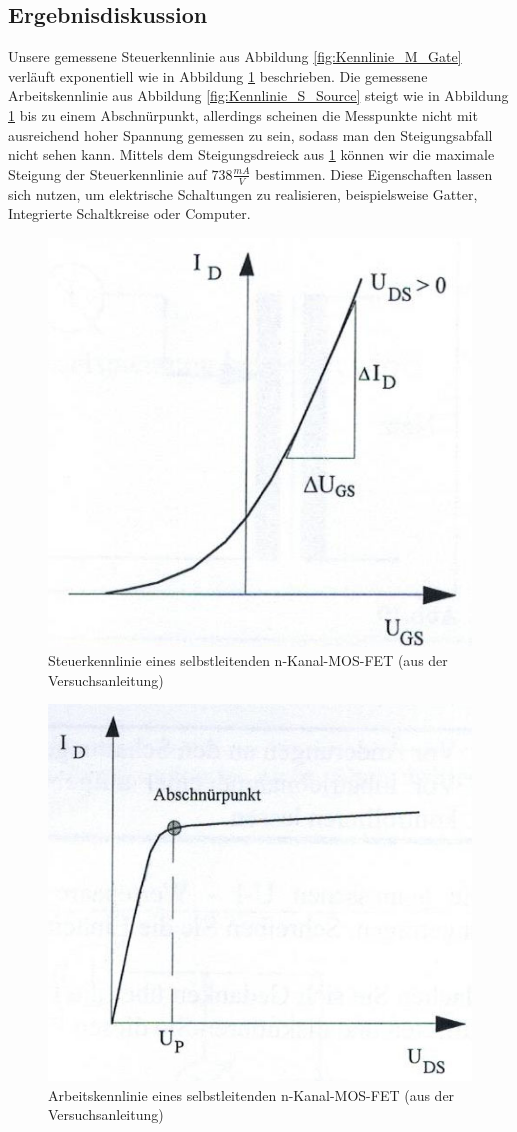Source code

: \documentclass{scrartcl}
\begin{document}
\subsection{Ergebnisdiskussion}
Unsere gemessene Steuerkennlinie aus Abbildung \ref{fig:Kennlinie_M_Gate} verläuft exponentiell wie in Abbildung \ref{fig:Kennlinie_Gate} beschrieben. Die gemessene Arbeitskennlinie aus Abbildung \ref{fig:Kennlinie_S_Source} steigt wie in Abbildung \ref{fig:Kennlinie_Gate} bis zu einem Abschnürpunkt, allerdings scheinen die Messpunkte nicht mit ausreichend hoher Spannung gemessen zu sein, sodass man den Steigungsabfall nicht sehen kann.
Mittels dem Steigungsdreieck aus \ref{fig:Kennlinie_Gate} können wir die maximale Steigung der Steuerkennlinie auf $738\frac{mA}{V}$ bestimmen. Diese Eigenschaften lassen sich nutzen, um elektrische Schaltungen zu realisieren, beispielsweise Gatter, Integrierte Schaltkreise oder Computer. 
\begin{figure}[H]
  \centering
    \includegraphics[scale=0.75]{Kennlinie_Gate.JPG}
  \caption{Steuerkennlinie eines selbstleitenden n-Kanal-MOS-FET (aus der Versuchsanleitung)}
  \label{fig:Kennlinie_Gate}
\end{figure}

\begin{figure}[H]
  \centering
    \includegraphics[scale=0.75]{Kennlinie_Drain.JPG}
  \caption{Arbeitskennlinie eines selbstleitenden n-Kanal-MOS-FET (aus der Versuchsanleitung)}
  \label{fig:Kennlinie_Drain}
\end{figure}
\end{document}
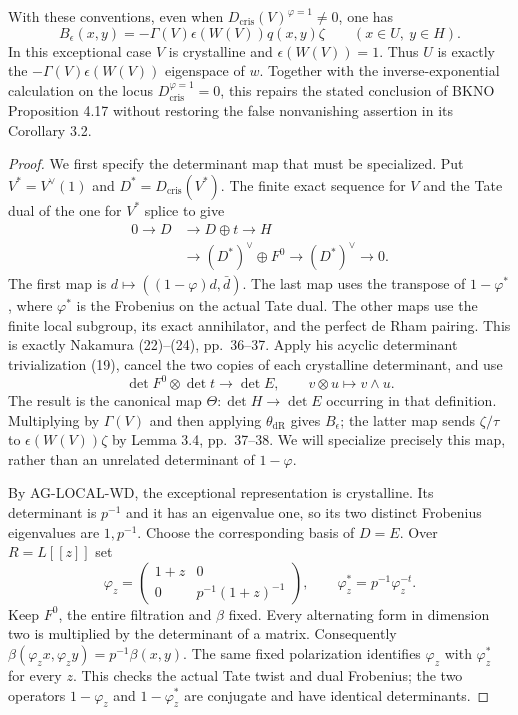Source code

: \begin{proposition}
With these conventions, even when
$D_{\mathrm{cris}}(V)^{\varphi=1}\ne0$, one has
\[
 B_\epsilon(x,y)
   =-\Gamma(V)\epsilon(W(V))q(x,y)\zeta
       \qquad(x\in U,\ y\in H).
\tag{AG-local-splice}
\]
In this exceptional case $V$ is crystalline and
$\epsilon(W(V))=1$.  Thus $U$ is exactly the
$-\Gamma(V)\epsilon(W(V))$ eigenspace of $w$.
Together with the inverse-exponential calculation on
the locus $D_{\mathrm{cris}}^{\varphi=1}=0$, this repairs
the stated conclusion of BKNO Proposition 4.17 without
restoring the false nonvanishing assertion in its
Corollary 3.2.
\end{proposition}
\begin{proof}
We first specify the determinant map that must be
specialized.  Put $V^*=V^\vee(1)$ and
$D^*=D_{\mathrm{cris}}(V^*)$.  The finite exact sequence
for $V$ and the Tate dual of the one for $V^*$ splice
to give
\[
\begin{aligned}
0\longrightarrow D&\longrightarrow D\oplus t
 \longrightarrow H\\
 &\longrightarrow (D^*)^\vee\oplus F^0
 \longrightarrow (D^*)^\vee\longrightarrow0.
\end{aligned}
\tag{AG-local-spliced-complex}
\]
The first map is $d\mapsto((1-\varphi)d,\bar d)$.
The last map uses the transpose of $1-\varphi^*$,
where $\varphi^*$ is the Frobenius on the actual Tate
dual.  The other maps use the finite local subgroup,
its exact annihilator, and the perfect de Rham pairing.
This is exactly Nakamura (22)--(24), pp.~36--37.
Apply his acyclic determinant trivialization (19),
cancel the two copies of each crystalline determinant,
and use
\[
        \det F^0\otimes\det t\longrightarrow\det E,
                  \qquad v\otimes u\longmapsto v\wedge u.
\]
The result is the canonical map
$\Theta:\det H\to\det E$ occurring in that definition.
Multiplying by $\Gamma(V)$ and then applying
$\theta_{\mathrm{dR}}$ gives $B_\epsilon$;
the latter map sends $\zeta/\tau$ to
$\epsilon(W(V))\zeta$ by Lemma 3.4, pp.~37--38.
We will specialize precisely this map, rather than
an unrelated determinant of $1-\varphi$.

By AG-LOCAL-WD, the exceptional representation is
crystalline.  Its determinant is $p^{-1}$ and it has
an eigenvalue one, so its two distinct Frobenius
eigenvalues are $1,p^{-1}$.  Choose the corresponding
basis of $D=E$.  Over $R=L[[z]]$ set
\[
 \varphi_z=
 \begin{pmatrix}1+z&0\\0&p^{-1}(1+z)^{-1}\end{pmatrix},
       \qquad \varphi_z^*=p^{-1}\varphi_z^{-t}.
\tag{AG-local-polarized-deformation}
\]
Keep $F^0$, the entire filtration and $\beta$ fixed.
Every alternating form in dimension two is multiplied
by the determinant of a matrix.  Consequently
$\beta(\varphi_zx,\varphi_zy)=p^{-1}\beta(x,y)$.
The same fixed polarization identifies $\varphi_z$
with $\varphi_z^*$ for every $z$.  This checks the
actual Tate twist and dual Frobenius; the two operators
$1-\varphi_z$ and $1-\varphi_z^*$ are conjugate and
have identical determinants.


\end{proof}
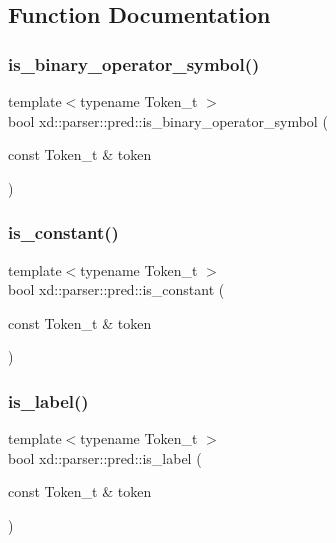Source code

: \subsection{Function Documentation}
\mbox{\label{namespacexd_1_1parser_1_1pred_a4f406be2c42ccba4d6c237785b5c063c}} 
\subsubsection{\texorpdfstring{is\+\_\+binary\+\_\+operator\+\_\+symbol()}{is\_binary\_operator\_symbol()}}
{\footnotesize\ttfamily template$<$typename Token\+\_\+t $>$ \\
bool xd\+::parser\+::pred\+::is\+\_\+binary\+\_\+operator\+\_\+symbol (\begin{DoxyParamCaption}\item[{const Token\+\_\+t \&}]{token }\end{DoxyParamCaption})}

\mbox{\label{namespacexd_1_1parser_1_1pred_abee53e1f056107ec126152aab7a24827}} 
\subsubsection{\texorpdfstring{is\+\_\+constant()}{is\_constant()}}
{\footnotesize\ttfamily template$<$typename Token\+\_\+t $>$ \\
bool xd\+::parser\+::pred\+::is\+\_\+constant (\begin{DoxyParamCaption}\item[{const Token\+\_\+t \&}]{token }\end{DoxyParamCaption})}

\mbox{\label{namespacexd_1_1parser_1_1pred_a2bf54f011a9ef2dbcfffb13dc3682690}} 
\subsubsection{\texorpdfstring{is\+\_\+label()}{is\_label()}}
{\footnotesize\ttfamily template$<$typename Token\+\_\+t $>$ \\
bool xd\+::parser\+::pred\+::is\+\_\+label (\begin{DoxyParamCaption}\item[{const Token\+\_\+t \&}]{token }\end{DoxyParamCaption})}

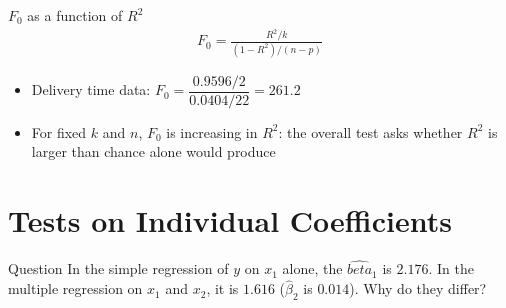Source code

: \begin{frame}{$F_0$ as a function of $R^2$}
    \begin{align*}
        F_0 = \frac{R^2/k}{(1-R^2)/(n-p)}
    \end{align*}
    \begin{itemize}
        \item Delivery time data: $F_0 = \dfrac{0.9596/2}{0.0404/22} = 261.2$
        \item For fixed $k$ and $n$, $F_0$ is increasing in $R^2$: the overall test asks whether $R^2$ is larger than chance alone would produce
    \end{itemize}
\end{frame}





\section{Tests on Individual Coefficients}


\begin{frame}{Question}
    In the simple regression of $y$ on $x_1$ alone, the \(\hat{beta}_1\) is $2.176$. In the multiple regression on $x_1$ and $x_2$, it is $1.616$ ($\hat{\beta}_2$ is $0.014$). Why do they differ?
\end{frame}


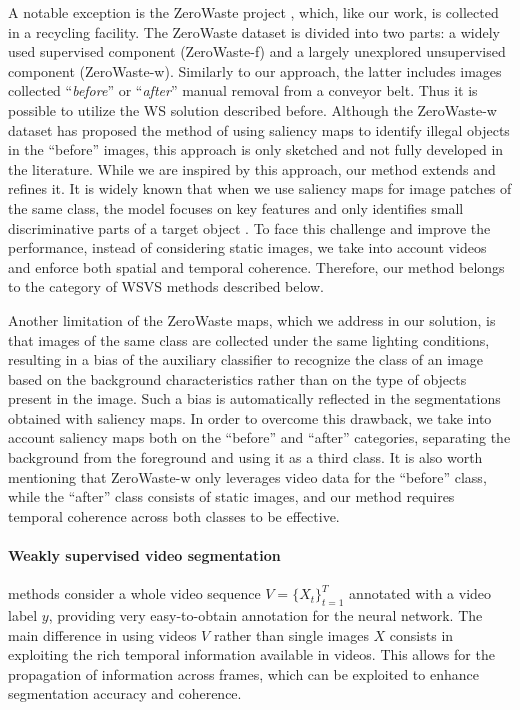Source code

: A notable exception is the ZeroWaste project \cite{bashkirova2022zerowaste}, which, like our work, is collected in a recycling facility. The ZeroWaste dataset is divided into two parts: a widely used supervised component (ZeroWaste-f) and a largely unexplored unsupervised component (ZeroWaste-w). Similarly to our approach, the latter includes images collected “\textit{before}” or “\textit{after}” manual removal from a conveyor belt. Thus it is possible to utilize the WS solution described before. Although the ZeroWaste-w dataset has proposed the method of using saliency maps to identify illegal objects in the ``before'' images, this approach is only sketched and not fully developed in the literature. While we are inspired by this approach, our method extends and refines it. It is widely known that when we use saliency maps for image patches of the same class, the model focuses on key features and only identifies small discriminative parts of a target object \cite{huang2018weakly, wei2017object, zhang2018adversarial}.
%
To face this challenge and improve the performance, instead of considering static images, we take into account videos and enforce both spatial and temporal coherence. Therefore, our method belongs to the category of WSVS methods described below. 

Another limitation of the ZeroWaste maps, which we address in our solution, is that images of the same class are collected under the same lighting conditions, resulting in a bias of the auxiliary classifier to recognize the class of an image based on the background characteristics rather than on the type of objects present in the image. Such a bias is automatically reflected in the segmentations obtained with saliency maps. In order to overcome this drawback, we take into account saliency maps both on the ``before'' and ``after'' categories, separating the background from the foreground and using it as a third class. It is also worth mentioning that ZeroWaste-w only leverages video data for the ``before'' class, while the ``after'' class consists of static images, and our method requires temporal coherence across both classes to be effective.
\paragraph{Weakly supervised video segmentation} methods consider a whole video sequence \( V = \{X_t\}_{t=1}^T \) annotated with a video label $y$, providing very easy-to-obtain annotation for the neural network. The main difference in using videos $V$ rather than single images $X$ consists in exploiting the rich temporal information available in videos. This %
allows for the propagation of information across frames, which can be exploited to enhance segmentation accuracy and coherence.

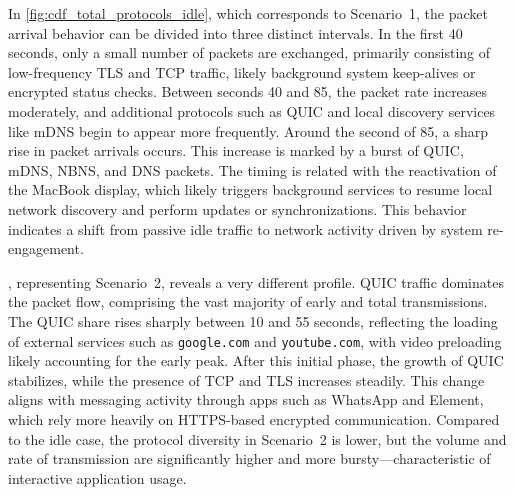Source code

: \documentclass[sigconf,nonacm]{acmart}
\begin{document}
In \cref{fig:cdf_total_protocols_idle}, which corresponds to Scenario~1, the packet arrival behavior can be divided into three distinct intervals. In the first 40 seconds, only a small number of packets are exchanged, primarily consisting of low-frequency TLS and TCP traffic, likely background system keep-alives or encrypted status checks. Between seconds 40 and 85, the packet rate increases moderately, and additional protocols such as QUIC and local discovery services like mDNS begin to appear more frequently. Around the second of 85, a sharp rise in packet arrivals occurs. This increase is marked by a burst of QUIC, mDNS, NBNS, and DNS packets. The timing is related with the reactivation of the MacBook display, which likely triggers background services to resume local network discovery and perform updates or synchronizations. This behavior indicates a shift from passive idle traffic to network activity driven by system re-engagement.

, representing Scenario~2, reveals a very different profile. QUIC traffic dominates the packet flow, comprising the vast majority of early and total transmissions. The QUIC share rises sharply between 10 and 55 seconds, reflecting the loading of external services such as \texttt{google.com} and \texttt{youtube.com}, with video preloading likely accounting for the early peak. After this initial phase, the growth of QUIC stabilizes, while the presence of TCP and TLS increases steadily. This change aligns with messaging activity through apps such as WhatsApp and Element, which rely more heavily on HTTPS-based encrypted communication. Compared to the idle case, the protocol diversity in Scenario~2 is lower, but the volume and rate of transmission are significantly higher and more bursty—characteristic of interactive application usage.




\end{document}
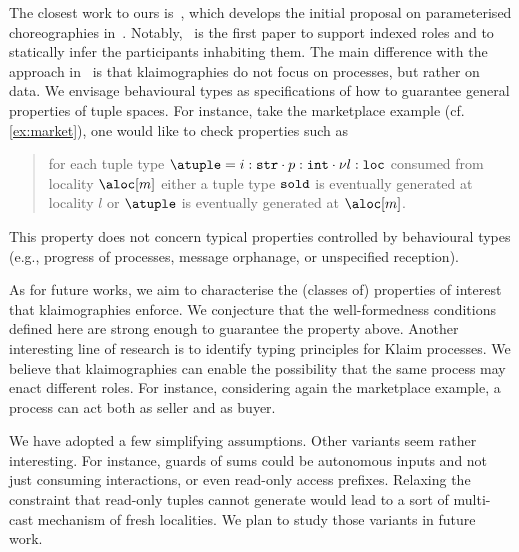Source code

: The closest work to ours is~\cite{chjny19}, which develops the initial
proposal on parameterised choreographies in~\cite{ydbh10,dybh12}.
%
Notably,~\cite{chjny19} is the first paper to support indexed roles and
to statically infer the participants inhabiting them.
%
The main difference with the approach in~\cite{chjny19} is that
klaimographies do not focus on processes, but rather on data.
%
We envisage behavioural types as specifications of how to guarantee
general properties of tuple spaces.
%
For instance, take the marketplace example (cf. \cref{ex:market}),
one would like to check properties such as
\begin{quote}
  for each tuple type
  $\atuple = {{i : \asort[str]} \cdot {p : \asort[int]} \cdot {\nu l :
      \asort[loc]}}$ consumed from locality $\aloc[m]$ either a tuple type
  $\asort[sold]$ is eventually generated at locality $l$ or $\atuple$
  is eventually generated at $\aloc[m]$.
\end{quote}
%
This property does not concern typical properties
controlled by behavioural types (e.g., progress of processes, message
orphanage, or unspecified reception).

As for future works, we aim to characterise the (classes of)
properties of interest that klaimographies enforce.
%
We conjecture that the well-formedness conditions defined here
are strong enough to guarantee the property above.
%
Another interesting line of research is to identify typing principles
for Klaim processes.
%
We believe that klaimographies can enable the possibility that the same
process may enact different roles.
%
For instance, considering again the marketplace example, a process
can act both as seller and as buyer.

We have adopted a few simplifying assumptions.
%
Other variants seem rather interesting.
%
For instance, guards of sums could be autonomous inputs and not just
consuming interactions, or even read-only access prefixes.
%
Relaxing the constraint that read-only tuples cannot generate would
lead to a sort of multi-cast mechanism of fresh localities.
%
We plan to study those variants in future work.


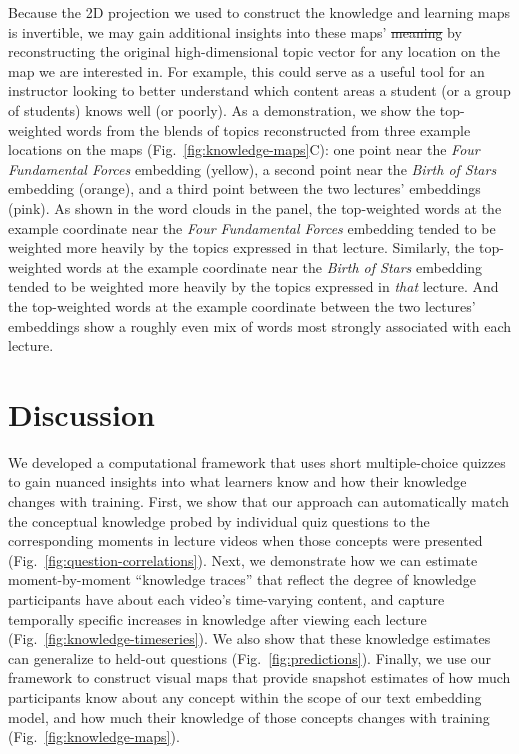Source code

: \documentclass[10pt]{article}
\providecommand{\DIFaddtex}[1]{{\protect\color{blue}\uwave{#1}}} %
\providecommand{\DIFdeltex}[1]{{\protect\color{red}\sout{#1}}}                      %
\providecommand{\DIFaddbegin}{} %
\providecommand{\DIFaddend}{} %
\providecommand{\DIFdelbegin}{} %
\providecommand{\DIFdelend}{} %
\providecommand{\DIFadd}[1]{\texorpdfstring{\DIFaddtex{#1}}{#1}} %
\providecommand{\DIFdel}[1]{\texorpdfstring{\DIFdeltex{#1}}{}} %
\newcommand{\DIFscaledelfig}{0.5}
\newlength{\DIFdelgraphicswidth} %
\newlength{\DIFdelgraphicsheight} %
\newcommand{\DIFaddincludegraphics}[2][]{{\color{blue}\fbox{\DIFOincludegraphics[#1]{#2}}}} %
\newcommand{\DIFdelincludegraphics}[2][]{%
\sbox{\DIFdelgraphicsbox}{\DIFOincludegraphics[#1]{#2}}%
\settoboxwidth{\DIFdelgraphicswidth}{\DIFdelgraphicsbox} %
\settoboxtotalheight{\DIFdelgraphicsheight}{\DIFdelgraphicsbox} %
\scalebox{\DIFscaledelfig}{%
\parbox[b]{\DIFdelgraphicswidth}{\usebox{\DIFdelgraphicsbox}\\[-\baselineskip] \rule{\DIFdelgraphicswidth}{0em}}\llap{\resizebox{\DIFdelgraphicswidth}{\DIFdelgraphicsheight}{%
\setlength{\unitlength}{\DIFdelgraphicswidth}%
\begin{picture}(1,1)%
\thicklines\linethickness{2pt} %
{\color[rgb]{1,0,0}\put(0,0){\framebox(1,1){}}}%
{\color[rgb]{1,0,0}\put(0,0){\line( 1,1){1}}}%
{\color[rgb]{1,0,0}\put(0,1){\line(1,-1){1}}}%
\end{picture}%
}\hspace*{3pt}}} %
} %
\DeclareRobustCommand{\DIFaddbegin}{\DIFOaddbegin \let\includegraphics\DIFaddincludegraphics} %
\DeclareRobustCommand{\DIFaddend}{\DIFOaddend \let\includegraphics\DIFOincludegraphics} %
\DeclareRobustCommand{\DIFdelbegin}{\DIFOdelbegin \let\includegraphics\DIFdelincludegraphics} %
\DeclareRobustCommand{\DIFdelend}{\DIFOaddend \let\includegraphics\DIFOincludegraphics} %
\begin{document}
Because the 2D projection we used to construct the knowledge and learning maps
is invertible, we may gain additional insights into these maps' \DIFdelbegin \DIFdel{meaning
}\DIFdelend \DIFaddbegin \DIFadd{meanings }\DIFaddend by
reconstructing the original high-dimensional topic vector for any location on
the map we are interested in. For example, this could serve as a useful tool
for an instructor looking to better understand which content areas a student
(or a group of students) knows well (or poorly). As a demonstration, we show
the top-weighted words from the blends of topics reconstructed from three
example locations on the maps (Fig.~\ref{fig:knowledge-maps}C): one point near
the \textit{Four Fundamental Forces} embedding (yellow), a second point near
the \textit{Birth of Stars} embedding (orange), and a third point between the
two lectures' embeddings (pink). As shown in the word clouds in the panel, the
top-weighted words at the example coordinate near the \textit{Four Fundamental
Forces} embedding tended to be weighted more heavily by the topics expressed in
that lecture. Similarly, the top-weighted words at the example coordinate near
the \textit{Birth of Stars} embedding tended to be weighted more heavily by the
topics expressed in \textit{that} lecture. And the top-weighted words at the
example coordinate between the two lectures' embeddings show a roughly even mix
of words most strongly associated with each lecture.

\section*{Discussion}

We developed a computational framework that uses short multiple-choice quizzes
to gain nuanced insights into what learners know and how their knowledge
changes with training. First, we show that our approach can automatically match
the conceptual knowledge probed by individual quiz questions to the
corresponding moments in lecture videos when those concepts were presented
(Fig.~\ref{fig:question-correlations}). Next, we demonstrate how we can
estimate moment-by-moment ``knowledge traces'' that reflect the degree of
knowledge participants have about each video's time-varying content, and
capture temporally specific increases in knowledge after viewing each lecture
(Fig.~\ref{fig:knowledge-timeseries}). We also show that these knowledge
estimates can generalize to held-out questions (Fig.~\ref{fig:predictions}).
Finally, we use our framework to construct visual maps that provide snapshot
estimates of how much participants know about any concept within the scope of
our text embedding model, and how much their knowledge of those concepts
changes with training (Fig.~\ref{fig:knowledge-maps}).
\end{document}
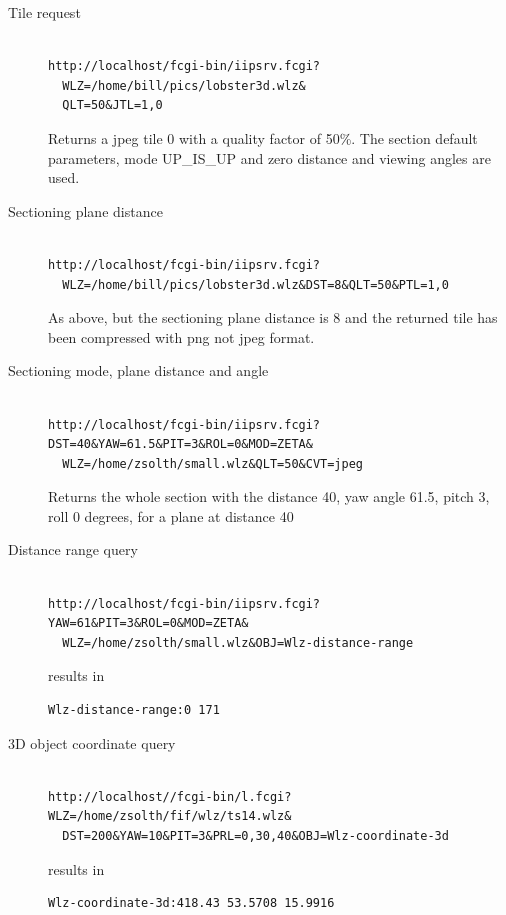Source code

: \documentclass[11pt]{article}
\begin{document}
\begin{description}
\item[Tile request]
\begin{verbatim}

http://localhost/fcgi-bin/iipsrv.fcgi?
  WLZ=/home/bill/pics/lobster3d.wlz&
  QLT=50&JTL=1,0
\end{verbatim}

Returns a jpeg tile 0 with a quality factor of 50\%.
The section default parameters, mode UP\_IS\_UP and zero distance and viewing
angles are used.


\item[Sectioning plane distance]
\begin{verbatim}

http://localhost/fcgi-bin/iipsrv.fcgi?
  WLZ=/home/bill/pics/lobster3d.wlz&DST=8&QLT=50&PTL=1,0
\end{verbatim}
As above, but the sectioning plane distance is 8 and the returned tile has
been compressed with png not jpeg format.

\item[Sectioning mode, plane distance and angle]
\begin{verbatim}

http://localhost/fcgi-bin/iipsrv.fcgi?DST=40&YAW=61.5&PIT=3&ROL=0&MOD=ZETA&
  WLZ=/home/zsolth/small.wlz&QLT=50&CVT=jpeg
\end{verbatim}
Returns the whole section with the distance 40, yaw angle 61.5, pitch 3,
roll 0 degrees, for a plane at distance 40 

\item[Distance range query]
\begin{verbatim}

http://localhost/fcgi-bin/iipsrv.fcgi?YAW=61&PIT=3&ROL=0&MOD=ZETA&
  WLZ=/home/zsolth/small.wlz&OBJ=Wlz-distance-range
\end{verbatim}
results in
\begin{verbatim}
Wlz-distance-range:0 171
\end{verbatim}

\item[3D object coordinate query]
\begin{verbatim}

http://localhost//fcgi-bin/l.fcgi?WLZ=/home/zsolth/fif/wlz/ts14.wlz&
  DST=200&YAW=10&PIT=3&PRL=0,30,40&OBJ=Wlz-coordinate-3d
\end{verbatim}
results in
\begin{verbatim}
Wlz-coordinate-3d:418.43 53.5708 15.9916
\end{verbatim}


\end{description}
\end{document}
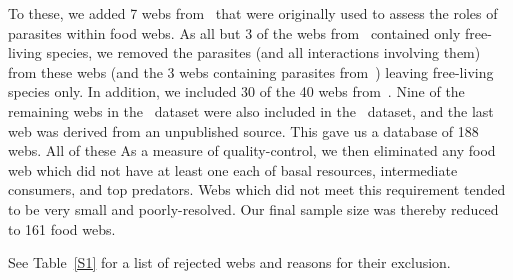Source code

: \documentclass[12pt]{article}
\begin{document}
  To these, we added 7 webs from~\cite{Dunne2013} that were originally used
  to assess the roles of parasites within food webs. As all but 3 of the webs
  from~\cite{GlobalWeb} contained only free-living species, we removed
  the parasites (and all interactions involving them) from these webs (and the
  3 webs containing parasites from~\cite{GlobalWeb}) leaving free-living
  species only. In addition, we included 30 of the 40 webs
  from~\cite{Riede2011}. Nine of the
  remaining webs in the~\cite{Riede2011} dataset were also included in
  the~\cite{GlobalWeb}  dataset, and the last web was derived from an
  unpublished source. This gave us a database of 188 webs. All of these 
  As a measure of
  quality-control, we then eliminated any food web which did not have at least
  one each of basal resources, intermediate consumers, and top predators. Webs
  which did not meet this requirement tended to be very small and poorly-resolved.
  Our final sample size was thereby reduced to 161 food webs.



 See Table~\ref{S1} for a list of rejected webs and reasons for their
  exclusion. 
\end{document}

★ ★ ★ ★ ★ ★ ★

■ Work request
Pull every line containing "newlength" out of the material and copy it.

■ Task solution
\newlength{\DIFdelgraphicswidth} %
\newlength{\DIFdelgraphicsheight} %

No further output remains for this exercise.